• Entries supplied:
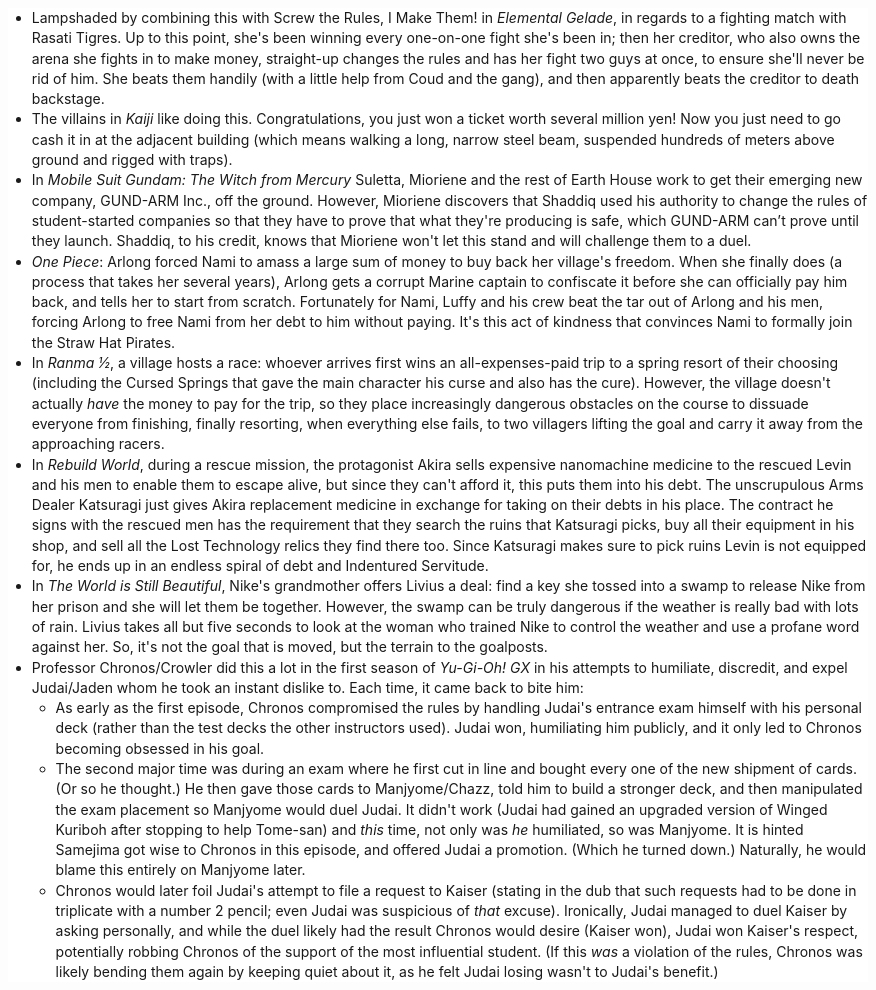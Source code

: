 -   Lampshaded by combining this with Screw the Rules, I Make Them! in _Elemental Gelade_, in regards to a fighting match with Rasati Tigres. Up to this point, she's been winning every one-on-one fight she's been in; then her creditor, who also owns the arena she fights in to make money, straight-up changes the rules and has her fight two guys at once, to ensure she'll never be rid of him. She beats them handily (with a little help from Coud and the gang), and then apparently beats the creditor to death backstage.
-   The villains in _Kaiji_ like doing this. Congratulations, you just won a ticket worth several million yen! Now you just need to go cash it in at the adjacent building (which means walking a long, narrow steel beam, suspended hundreds of meters above ground and rigged with traps).
-   In _Mobile Suit Gundam: The Witch from Mercury_ Suletta, Mioriene and the rest of Earth House work to get their emerging new company, GUND-ARM Inc., off the ground. However, Mioriene discovers that Shaddiq used his authority to change the rules of student-started companies so that they have to prove that what they're producing is safe, which GUND-ARM can’t prove until they launch. Shaddiq, to his credit, knows that Mioriene won't let this stand and will challenge them to a duel.
-   _One Piece_: Arlong forced Nami to amass a large sum of money to buy back her village's freedom. When she finally does (a process that takes her several years), Arlong gets a corrupt Marine captain to confiscate it before she can officially pay him back, and tells her to start from scratch. Fortunately for Nami, Luffy and his crew beat the tar out of Arlong and his men, forcing Arlong to free Nami from her debt to him without paying. It's this act of kindness that convinces Nami to formally join the Straw Hat Pirates.
-   In _Ranma ½_, a village hosts a race: whoever arrives first wins an all-expenses-paid trip to a spring resort of their choosing (including the Cursed Springs that gave the main character his curse and also has the cure). However, the village doesn't actually _have_ the money to pay for the trip, so they place increasingly dangerous obstacles on the course to dissuade everyone from finishing, finally resorting, when everything else fails, to two villagers lifting the goal and carry it away from the approaching racers.
-   In _Rebuild World_, during a rescue mission, the protagonist Akira sells expensive nanomachine medicine to the rescued Levin and his men to enable them to escape alive, but since they can't afford it, this puts them into his debt. The unscrupulous Arms Dealer Katsuragi just gives Akira replacement medicine in exchange for taking on their debts in his place. The contract he signs with the rescued men has the requirement that they search the ruins that Katsuragi picks, buy all their equipment in his shop, and sell all the Lost Technology relics they find there too. Since Katsuragi makes sure to pick ruins Levin is not equipped for, he ends up in an endless spiral of debt and Indentured Servitude.
-   In _The World is Still Beautiful_, Nike's grandmother offers Livius a deal: find a key she tossed into a swamp to release Nike from her prison and she will let them be together. However, the swamp can be truly dangerous if the weather is really bad with lots of rain. Livius takes all but five seconds to look at the woman who trained Nike to control the weather and use a profane word against her. So, it's not the goal that is moved, but the terrain to the goalposts.
-   Professor Chronos/Crowler did this a lot in the first season of _Yu-Gi-Oh! GX_ in his attempts to humiliate, discredit, and expel Judai/Jaden whom he took an instant dislike to. Each time, it came back to bite him:
    -   As early as the first episode, Chronos compromised the rules by handling Judai's entrance exam himself with his personal deck (rather than the test decks the other instructors used). Judai won, humiliating him publicly, and it only led to Chronos becoming obsessed in his goal.
    -   The second major time was during an exam where he first cut in line and bought every one of the new shipment of cards. (Or so he thought.) He then gave those cards to Manjyome/Chazz, told him to build a stronger deck, and then manipulated the exam placement so Manjyome would duel Judai. It didn't work (Judai had gained an upgraded version of Winged Kuriboh after stopping to help Tome-san) and _this_ time, not only was _he_ humiliated, so was Manjyome. It is hinted Samejima got wise to Chronos in this episode, and offered Judai a promotion. (Which he turned down.) Naturally, he would blame this entirely on Manjyome later.
    -   Chronos would later foil Judai's attempt to file a request to Kaiser (stating in the dub that such requests had to be done in triplicate with a number 2 pencil; even Judai was suspicious of _that_ excuse). Ironically, Judai managed to duel Kaiser by asking personally, and while the duel likely had the result Chronos would desire (Kaiser won), Judai won Kaiser's respect, potentially robbing Chronos of the support of the most influential student. (If this _was_ a violation of the rules, Chronos was likely bending them again by keeping quiet about it, as he felt Judai losing wasn't to Judai's benefit.)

• What the task requires: Give back the full listing word for word, with the pictures left out.

• Problem solution:
Source code

: -   Lampshaded by combining this with Screw the Rules, I Make Them! in _Elemental Gelade_, in regards to a fighting match with Rasati Tigres. Up to this point, she's been winning every one-on-one fight she's been in; then her creditor, who also owns the arena she fights in to make money, straight-up changes the rules and has her fight two guys at once, to ensure she'll never be rid of him. She beats them handily (with a little help from Coud and the gang), and then apparently beats the creditor to death backstage.
-   The villains in _Kaiji_ like doing this. Congratulations, you just won a ticket worth several million yen! Now you just need to go cash it in at the adjacent building (which means walking a long, narrow steel beam, suspended hundreds of meters above ground and rigged with traps).
-   In _Mobile Suit Gundam: The Witch from Mercury_ Suletta, Mioriene and the rest of Earth House work to get their emerging new company, GUND-ARM Inc., off the ground. However, Mioriene discovers that Shaddiq used his authority to change the rules of student-started companies so that they have to prove that what they're producing is safe, which GUND-ARM can’t prove until they launch. Shaddiq, to his credit, knows that Mioriene won't let this stand and will challenge them to a duel.
-   _One Piece_: Arlong forced Nami to amass a large sum of money to buy back her village's freedom. When she finally does (a process that takes her several years), Arlong gets a corrupt Marine captain to confiscate it before she can officially pay him back, and tells her to start from scratch. Fortunately for Nami, Luffy and his crew beat the tar out of Arlong and his men, forcing Arlong to free Nami from her debt to him without paying. It's this act of kindness that convinces Nami to formally join the Straw Hat Pirates.
-   In _Ranma ½_, a village hosts a race: whoever arrives first wins an all-expenses-paid trip to a spring resort of their choosing (including the Cursed Springs that gave the main character his curse and also has the cure). However, the village doesn't actually _have_ the money to pay for the trip, so they place increasingly dangerous obstacles on the course to dissuade everyone from finishing, finally resorting, when everything else fails, to two villagers lifting the goal and carry it away from the approaching racers.
-   In _Rebuild World_, during a rescue mission, the protagonist Akira sells expensive nanomachine medicine to the rescued Levin and his men to enable them to escape alive, but since they can't afford it, this puts them into his debt. The unscrupulous Arms Dealer Katsuragi just gives Akira replacement medicine in exchange for taking on their debts in his place. The contract he signs with the rescued men has the requirement that they search the ruins that Katsuragi picks, buy all their equipment in his shop, and sell all the Lost Technology relics they find there too. Since Katsuragi makes sure to pick ruins Levin is not equipped for, he ends up in an endless spiral of debt and Indentured Servitude.
-   In _The World is Still Beautiful_, Nike's grandmother offers Livius a deal: find a key she tossed into a swamp to release Nike from her prison and she will let them be together. However, the swamp can be truly dangerous if the weather is really bad with lots of rain. Livius takes all but five seconds to look at the woman who trained Nike to control the weather and use a profane word against her. So, it's not the goal that is moved, but the terrain to the goalposts.
-   Professor Chronos/Crowler did this a lot in the first season of _Yu-Gi-Oh! GX_ in his attempts to humiliate, discredit, and expel Judai/Jaden whom he took an instant dislike to. Each time, it came back to bite him:
    -   As early as the first episode, Chronos compromised the rules by handling Judai's entrance exam himself with his personal deck (rather than the test decks the other instructors used). Judai won, humiliating him publicly, and it only led to Chronos becoming obsessed in his goal.
    -   The second major time was during an exam where he first cut in line and bought every one of the new shipment of cards. (Or so he thought.) He then gave those cards to Manjyome/Chazz, told him to build a stronger deck, and then manipulated the exam placement so Manjyome would duel Judai. It didn't work (Judai had gained an upgraded version of Winged Kuriboh after stopping to help Tome-san) and _this_ time, not only was _he_ humiliated, so was Manjyome. It is hinted Samejima got wise to Chronos in this episode, and offered Judai a promotion. (Which he turned down.) Naturally, he would blame this entirely on Manjyome later.
    -   Chronos would later foil Judai's attempt to file a request to Kaiser (stating in the dub that such requests had to be done in triplicate with a number 2 pencil; even Judai was suspicious of _that_ excuse). Ironically, Judai managed to duel Kaiser by asking personally, and while the duel likely had the result Chronos would desire (Kaiser won), Judai won Kaiser's respect, potentially robbing Chronos of the support of the most influential student. (If this _was_ a violation of the rules, Chronos was likely bending them again by keeping quiet about it, as he felt Judai losing wasn't to Judai's benefit.)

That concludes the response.